このように、サイドブレーキの引きが甘かったり、引き忘れが原因の自然発車事故は以外に多く、初心者よりベテランドライバーが多いそうです。

オートマ車はサイドブレーキを掛けない・・・

最近では、乗用車はオートマ車が大半で、Pレンジに入れればミッションのギヤがロックされ、ブレーキが掛かった状態になり、オートマ車だとPレンジに入れただけでサイドブレーキを掛けない人が増えています。

こうしたこともあり、普段オートマ車に乗っている人がマニュアル車に乗った場合、サイドブレーキを掛け忘れてしまうことも考えられます。

また、最近の大型車もオートマ車が急速に増えています。今回、自社で事故を起した車両もオートマ車でした。

トラックのオートマ車は乗用車などのトルクコンバータ方式ではなく、クラッチ操作と変速を機械が行う機械式です。この方式は現在のところ大型車にはPレンジがありません。

そして、こんなことが疑問に思うようになってきました。

トラックはひき忘れ防止の安全装置が遅れている・・・

それは、サイドブレーキを掛け忘れてドアーを開けた場合、警報装置が鳴らないか否かです。

我が社には日野車とUDトラックスしか無いのですが、日野車はホイールの締め付けがISO方式に変わった頃、2010年ころからサイドブレーキを引き忘れてドアーを開けた時(エンジンがOFFの場合も)警報装置が鳴る仕組みになっています。反面、UDトラックスの場合は、新顔からの導入と遅れています。

偶然か?ミスを起す要素が重なった・・・

我が社の事故を起した車両もUDトラックスの車でした。

ここで、サイドブレーキを引き忘れてしまう要素が偶然に重なった様な気がするのは私だけでしょうか、

①普段オートマ車に乗っている人はサイドブレーキをあまりかけない(当該ドライバーの自家用車はオートマ車)

②今回、事故を起した車両もオートマ車だった

③サイドブレーキ引き忘れ防止装置がついていない車両

まあ、これは結果論ですが、以上挙げた原因が一つでも違っていればこの事故は起きなかったかも知れません。

果たして予防策はあるのか・・・

では、こう言った引き忘れによる事故を防ぐにはどうしたら良いのだろうか、一言でいってしまえば「確認」であることは間違いない、

車の運転のように日常的に繰り返す動作は無意識にできる半面、別の動作が急に入った場合などにミスを起しやすい。
また、慣れた動作だからこそ確認が怠りがちになってしまうの事実です。

今回、事故を起したドライバーの事故報告書の改善策には「車を離れる時はサイドブレーキの確認をする」、「必ずタイヤ止めをする」などといったことが案の定書かれていました。
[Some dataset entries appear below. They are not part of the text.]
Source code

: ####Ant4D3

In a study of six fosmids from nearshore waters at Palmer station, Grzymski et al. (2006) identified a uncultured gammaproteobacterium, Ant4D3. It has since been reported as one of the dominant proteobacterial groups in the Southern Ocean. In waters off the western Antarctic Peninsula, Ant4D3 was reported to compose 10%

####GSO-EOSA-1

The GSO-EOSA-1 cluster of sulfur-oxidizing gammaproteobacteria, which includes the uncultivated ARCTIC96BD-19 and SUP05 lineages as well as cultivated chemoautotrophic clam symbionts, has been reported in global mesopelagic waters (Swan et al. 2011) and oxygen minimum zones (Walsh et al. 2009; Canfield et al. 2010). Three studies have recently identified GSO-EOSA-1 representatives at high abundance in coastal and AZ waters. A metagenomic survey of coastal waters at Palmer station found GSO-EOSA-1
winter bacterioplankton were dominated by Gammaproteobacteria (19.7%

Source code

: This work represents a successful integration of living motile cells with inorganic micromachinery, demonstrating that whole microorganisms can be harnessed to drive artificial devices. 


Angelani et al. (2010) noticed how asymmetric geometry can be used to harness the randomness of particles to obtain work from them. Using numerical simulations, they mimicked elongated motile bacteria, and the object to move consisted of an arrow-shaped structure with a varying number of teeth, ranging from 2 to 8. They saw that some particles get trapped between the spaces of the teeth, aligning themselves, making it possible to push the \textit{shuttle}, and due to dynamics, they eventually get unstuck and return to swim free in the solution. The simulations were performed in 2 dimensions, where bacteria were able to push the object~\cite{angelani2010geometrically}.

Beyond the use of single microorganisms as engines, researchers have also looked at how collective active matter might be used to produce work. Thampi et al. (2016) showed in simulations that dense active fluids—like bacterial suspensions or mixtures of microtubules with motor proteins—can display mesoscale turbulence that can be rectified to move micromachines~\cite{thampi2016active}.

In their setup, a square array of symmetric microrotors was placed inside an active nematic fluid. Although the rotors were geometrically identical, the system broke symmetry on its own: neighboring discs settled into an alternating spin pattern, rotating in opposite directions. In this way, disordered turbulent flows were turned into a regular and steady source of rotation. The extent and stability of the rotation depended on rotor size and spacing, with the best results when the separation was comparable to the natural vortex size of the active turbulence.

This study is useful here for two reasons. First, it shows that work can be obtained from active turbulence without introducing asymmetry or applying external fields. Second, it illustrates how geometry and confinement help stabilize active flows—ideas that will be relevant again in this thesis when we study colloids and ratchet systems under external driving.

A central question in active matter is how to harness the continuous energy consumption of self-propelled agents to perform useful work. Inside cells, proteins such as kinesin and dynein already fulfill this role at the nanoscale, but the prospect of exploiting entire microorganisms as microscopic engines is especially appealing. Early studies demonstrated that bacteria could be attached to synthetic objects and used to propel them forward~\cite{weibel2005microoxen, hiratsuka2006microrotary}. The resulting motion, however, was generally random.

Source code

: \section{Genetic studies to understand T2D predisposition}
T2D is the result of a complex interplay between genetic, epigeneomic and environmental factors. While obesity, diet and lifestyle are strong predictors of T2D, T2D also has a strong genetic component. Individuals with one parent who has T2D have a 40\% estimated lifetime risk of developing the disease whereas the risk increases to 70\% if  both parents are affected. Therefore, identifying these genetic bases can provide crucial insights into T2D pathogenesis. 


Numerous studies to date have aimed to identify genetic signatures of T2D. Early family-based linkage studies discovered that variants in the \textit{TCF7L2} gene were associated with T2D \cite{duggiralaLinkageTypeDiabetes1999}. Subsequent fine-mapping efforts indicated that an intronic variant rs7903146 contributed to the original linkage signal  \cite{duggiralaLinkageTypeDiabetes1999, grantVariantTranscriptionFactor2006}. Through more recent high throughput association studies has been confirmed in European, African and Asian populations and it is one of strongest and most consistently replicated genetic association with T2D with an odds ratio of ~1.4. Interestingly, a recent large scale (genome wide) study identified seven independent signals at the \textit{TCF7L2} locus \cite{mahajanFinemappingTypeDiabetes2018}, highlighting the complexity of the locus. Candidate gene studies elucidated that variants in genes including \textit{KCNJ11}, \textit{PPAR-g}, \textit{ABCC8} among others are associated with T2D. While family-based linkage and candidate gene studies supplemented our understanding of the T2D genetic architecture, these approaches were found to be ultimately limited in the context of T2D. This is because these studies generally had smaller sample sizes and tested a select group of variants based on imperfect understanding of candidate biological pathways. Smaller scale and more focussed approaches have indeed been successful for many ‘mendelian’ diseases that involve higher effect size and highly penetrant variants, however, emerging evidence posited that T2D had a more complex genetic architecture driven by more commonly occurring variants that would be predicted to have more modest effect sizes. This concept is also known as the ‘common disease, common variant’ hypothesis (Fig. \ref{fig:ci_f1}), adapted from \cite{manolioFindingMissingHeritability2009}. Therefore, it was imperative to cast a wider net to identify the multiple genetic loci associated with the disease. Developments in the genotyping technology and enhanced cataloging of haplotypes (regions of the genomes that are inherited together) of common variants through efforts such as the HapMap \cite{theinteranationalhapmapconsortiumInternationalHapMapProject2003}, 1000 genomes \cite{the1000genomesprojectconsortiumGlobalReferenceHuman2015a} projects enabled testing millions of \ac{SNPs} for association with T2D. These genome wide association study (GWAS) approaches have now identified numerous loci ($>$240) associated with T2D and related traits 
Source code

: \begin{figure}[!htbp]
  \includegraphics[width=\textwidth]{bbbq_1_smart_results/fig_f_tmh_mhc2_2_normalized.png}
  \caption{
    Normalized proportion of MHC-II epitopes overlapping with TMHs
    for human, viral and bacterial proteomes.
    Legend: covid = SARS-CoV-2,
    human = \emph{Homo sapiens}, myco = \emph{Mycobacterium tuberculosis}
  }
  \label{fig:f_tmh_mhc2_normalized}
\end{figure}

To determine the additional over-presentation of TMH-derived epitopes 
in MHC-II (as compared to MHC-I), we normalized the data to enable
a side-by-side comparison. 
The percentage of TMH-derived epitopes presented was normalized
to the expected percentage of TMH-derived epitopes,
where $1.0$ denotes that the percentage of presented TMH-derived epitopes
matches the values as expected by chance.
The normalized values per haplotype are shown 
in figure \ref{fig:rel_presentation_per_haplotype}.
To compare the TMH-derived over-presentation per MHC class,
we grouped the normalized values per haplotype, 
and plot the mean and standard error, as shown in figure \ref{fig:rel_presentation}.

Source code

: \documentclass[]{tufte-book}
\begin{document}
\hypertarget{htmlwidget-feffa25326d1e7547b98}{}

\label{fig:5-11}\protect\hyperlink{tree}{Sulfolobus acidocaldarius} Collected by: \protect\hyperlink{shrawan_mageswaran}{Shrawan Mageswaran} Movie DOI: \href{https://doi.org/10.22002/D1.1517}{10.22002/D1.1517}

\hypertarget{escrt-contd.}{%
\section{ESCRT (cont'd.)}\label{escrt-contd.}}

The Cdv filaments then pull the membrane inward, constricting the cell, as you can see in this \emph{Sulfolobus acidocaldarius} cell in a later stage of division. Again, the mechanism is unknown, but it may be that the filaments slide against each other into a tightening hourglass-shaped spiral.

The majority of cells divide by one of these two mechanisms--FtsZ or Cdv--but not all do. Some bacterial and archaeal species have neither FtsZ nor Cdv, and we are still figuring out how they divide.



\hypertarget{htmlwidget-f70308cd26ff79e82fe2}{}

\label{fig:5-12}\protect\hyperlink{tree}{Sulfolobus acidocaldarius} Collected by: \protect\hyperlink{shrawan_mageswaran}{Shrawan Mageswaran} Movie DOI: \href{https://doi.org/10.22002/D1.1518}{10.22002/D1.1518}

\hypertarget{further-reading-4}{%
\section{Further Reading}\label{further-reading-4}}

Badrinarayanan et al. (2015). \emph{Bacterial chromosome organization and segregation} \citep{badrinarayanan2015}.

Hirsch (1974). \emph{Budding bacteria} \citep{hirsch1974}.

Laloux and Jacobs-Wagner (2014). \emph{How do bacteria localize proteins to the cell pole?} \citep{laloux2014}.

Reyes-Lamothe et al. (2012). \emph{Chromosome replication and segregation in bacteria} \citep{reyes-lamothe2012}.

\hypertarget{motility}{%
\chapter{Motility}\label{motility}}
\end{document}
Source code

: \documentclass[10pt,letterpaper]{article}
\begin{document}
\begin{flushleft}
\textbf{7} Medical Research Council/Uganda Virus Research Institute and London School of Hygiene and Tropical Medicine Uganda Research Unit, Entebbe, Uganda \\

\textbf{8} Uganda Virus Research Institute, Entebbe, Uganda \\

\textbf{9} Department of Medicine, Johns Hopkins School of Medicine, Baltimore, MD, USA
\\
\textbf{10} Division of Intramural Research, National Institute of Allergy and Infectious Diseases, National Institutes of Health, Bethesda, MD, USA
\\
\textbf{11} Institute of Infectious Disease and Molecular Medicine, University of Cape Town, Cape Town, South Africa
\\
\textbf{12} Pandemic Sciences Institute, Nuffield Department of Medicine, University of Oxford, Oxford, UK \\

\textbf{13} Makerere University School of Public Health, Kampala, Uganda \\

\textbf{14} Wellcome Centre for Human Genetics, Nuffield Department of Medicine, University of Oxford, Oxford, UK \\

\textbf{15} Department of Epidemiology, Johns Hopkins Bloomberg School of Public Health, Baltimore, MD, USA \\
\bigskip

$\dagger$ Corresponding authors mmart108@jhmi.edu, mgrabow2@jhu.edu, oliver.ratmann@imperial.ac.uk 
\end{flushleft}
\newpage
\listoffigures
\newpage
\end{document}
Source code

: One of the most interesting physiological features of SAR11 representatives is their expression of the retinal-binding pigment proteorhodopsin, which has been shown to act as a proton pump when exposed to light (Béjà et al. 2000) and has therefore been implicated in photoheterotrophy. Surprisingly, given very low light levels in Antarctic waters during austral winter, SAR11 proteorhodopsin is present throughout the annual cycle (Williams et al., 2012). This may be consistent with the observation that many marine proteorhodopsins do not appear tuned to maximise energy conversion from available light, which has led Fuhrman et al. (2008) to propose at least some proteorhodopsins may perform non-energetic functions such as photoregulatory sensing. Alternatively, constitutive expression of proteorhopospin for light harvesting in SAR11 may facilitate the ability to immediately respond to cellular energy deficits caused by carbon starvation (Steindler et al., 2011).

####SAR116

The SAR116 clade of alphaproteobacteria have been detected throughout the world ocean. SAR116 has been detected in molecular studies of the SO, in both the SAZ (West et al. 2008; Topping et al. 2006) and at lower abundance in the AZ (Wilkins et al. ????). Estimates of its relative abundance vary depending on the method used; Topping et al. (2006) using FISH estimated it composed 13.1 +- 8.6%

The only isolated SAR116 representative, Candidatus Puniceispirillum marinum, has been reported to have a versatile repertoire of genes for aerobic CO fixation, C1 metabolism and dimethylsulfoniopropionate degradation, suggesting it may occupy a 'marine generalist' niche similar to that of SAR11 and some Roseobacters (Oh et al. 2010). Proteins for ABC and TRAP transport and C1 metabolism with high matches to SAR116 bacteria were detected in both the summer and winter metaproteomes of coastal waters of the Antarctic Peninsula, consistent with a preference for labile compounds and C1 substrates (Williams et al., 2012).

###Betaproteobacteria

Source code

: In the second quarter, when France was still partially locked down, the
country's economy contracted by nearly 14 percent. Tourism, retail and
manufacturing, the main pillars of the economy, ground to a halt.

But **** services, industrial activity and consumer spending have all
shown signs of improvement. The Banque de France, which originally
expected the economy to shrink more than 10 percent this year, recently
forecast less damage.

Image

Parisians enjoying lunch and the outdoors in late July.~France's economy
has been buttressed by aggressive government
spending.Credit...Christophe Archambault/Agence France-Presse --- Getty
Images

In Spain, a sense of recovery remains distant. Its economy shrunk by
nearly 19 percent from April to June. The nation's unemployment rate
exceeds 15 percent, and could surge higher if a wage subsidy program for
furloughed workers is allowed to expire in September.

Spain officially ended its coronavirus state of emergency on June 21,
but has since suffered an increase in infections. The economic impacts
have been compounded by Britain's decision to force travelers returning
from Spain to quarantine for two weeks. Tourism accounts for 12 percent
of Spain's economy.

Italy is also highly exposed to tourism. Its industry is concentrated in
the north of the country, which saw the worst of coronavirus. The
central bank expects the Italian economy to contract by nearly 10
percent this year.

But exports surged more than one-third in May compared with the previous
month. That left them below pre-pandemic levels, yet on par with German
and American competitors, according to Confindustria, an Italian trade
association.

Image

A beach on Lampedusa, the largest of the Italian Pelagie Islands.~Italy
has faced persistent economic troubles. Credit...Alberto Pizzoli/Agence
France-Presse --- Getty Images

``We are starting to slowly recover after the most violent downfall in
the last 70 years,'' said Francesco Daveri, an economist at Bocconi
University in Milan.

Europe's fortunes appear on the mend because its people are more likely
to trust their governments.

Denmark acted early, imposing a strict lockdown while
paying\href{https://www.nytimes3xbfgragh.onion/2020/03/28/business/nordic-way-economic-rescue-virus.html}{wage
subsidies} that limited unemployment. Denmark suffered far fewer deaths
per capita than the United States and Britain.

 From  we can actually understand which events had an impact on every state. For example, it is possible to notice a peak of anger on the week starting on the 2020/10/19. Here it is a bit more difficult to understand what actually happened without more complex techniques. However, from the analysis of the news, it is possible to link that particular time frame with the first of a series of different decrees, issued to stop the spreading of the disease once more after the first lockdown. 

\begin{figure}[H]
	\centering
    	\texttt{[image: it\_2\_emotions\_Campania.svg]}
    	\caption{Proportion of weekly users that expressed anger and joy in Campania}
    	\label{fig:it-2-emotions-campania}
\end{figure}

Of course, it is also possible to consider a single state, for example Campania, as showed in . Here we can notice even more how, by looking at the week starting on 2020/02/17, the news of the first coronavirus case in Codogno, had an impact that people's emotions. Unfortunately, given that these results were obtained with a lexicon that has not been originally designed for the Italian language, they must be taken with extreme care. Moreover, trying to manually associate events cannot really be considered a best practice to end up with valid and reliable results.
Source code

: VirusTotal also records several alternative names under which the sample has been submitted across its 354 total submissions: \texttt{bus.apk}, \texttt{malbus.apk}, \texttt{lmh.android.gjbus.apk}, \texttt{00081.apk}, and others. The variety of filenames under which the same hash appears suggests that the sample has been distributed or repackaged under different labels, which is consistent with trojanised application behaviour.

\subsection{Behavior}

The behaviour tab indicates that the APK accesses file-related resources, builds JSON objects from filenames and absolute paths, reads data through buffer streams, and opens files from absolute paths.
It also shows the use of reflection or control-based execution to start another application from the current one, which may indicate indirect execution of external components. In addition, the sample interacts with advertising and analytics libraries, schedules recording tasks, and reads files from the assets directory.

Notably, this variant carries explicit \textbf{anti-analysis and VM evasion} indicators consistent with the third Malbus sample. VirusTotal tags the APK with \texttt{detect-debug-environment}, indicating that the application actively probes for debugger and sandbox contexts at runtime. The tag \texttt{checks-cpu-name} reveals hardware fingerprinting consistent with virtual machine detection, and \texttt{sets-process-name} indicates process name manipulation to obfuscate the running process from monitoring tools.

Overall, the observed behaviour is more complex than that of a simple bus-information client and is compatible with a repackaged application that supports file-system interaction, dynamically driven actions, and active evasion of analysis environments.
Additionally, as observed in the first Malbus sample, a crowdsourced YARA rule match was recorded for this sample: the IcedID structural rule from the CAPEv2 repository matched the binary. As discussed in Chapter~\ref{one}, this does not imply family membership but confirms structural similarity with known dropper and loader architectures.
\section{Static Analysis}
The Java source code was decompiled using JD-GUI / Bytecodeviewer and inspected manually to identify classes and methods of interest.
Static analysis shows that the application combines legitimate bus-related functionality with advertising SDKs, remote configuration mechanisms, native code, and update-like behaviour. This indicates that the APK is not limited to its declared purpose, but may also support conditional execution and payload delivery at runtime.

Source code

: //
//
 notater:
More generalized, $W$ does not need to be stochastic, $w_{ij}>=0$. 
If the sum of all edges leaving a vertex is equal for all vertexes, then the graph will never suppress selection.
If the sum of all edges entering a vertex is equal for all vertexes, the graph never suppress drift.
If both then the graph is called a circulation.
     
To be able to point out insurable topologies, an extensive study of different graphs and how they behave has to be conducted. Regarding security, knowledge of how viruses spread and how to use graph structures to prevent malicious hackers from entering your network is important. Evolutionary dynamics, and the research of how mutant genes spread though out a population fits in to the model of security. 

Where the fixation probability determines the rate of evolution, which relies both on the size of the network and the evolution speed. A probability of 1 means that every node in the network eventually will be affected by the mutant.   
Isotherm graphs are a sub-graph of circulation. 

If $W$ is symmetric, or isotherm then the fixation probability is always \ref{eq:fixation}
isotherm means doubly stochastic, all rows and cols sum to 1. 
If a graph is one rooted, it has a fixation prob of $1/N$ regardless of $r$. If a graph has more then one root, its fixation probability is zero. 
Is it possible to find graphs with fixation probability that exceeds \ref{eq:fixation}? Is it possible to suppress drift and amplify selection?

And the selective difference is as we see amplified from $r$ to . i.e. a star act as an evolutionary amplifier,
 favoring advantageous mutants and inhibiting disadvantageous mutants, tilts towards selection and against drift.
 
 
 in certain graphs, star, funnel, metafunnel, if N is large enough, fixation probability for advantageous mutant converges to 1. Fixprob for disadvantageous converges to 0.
我が社では駐車時にはタイヤ止めをするようになっていますが、自社の駐車場内では行っていますが、果たして他のところで毎回タイヤ止めが実施できるのであろうか・・・

人間はミスを起しやすい・・・

人間は失敗やミスを起しやすいものです。
この人間のミスを補ってくれるのが機械であり、安全装置です。

トラックの場合、特に大型車は現在、サイドブレーキを引き忘れても警報が鳴るだけで自動でブレーキが掛かるまでには至っていません。
この辺りもメーカー側で早期検討してもらいたいところです。

大惨事にならなくて良かったが本音・・・

最後に思ったことは我が社で起きた事故は他の車両へダメージを与えてしまいました。
逆に、この車両が無ければ土手したへ落ちていったに違いありません。

もし、この土手下に家や学校があったらと思うと「ぞっと」します。
一歩間違えば台湾の列車事故に近い大惨事になっていたかも知れないのです。